If you don’t see trans people, trans women in particular, as a threat, what has ‘protecting the dignity and respect of trans people’ got to do with ‘maintaining the integrity of single sex spaces’? What has trans inclusion got to do with the safety of (cis) women?

Labour’s attempt to play both sides of the so-called “trans issue” is a transparent act of political cowardice. While Starmer whispers sweet nothings about trans rights to one audience, he’s off telling Mumsnet that trans kids should be outed to their parents, regardless of what that might mean for the child.

Meanwhile, his acolytes like Streeting happily churn out transphobic talking points. They seem blissfully unaware that their audience isn’t stupid. We hear their pronouncements, both the kind and the cruel, and the dissonance is deafening.

Streeting’s Sky News performance wasn’t just a display of political opportunism; it was a stark reminder of the hypocrisy and danger that festers within Labour’s ranks. Until they choose to confront their own internalised prejudice, until they stop dancing to the tune of transphobic fear-mongering, their so-called ‘respect’ for trans people means nothing, a mouldy piece of garnish on a plate of exclusion and nothing more.

The NHS has enough problems to contend with without the baggage of manufactured culture wars continuing. Perhaps, instead of obsessing over imagined threats in single-sex wards, Streeting and his ilk would be better served focusing on the very real crisis facing the healthcare system – a crisis that, unlike their imaginary trans bogeymen, actually poses a tangible threat to the well-being of all patients, regardless of their gender.

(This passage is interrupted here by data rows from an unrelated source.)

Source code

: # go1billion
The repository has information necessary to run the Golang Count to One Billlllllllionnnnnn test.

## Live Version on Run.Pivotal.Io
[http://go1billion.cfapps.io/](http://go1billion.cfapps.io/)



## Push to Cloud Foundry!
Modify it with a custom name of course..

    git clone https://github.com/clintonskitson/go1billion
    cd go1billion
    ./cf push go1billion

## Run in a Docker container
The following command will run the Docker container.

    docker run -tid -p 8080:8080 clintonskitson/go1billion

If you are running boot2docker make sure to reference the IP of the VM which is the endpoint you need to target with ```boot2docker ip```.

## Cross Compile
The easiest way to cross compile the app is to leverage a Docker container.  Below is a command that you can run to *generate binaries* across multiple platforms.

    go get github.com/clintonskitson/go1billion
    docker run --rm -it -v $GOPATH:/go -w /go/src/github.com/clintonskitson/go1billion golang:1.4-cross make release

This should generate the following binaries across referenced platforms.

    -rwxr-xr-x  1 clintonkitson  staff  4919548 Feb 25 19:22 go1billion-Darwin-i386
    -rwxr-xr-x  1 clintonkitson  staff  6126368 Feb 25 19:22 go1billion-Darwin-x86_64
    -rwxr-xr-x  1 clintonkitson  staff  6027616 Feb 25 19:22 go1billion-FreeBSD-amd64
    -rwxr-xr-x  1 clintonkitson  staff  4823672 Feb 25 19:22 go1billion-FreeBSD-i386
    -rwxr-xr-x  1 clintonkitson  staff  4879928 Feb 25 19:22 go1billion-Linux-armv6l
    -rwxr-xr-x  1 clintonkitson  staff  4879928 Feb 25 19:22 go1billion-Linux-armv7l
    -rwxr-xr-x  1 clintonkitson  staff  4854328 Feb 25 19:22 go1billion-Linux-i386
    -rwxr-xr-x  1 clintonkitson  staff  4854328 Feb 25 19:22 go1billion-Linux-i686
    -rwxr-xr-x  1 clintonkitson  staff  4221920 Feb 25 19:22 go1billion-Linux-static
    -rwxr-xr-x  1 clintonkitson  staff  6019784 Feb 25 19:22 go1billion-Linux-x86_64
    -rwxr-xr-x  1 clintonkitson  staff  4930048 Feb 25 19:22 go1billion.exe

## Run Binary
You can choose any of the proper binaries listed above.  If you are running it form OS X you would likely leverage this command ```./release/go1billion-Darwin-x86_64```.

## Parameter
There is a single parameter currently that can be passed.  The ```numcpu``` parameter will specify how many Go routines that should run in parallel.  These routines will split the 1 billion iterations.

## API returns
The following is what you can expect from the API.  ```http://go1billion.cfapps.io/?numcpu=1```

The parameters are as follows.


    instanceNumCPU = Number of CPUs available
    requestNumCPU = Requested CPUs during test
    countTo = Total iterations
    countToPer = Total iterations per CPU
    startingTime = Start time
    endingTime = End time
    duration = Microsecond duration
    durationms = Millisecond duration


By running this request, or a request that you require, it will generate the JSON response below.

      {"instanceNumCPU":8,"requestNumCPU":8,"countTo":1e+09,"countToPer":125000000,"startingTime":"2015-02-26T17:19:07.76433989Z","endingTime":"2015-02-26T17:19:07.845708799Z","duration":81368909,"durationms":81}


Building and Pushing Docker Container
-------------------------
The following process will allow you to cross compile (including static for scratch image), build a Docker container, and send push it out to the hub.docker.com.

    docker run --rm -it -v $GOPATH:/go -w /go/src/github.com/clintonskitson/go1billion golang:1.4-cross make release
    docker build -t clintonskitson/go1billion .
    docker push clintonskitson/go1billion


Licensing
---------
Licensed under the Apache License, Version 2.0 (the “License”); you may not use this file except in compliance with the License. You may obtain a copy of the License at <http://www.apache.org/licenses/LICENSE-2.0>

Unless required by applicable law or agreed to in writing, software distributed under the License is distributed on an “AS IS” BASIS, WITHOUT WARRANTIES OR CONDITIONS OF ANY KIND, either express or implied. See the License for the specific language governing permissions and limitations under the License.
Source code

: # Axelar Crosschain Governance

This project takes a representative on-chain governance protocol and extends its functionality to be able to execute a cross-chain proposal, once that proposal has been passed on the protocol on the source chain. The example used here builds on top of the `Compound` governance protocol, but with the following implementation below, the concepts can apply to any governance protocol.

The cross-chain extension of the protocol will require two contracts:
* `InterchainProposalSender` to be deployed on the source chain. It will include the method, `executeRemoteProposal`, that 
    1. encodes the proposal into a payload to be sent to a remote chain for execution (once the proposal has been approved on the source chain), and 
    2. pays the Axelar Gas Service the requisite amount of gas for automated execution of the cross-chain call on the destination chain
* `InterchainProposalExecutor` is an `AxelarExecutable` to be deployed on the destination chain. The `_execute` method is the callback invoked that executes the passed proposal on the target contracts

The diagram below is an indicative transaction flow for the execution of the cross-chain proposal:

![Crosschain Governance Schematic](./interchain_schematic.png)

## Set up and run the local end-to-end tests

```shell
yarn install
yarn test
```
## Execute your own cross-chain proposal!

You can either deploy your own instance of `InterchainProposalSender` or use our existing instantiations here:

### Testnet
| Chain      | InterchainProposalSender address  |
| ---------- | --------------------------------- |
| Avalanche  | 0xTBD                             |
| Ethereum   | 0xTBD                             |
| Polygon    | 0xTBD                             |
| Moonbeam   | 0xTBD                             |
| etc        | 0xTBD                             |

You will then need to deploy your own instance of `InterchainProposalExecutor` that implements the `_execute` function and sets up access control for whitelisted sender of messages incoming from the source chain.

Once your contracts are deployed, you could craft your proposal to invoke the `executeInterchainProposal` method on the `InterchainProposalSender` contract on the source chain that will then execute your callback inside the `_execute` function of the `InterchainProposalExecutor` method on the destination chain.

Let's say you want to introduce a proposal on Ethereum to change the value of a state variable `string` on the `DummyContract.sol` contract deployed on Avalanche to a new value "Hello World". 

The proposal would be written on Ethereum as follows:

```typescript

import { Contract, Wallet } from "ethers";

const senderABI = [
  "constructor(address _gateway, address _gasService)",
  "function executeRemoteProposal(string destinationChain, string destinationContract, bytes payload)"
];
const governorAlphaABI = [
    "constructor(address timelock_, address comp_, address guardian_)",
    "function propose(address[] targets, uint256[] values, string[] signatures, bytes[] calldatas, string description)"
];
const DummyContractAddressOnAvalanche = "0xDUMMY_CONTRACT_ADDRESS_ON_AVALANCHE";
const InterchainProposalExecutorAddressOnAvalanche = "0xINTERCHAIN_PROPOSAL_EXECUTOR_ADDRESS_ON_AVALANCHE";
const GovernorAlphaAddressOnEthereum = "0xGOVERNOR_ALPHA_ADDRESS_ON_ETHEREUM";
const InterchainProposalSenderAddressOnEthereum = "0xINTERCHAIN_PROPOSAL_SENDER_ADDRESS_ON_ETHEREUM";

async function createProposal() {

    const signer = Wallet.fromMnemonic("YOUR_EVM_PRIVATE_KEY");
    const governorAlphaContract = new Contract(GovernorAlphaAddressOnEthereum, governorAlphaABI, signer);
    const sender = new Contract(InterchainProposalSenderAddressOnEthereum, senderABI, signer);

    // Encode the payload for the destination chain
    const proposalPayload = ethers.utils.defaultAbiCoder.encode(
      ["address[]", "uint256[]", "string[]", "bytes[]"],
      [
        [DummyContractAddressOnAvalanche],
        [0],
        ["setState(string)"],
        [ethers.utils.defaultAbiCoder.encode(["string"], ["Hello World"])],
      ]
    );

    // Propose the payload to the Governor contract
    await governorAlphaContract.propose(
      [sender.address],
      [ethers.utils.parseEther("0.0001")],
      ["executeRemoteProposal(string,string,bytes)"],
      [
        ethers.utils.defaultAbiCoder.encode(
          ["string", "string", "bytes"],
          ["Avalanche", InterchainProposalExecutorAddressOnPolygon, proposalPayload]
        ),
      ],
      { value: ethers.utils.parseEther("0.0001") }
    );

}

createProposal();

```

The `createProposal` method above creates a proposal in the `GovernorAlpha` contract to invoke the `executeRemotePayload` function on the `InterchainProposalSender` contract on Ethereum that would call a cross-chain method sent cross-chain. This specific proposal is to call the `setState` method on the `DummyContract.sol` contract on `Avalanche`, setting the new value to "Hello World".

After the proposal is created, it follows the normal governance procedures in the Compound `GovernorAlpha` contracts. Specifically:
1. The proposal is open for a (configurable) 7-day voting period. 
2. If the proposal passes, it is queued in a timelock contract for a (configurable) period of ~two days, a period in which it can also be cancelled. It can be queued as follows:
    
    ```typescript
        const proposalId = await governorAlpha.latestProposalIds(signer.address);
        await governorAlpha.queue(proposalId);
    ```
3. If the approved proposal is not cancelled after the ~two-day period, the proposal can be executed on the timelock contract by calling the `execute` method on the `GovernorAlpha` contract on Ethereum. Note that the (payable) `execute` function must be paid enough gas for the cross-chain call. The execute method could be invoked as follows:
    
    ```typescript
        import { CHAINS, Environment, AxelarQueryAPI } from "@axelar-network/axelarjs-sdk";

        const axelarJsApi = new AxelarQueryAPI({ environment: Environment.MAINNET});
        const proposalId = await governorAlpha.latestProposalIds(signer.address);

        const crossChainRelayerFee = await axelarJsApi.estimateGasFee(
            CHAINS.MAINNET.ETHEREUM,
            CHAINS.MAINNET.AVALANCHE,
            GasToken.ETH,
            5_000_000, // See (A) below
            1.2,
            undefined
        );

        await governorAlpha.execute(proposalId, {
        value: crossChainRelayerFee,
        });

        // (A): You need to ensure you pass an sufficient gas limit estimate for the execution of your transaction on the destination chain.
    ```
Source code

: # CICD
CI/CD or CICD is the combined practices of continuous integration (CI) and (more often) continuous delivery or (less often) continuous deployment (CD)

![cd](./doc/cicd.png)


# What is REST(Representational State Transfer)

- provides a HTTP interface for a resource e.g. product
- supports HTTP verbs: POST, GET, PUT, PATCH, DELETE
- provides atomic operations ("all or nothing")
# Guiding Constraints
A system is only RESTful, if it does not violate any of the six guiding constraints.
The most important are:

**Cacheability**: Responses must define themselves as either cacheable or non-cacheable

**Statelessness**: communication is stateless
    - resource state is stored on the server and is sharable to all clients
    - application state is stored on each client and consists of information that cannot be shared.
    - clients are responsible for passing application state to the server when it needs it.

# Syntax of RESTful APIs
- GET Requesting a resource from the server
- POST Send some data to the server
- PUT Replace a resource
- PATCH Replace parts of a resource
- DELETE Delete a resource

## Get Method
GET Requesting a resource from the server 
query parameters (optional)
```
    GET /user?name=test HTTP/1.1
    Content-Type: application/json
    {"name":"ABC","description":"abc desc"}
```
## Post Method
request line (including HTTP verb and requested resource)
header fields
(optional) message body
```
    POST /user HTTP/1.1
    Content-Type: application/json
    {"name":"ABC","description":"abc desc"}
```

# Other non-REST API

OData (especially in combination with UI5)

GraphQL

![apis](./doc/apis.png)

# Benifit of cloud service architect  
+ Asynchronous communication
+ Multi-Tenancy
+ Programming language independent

Streeting’s interview also served as a stark reminder that the NHS needs champions who can tackle its real challenges, not politicians fixated on creating scapegoats for its ills. Until Labour chooses to prioritise the well-being of all patients over pandering to prejudiced narratives, their claims of safeguarding the NHS will ring hollow, drowned out by the chorus of trans-inclusive voices rightfully demanding respect and equality.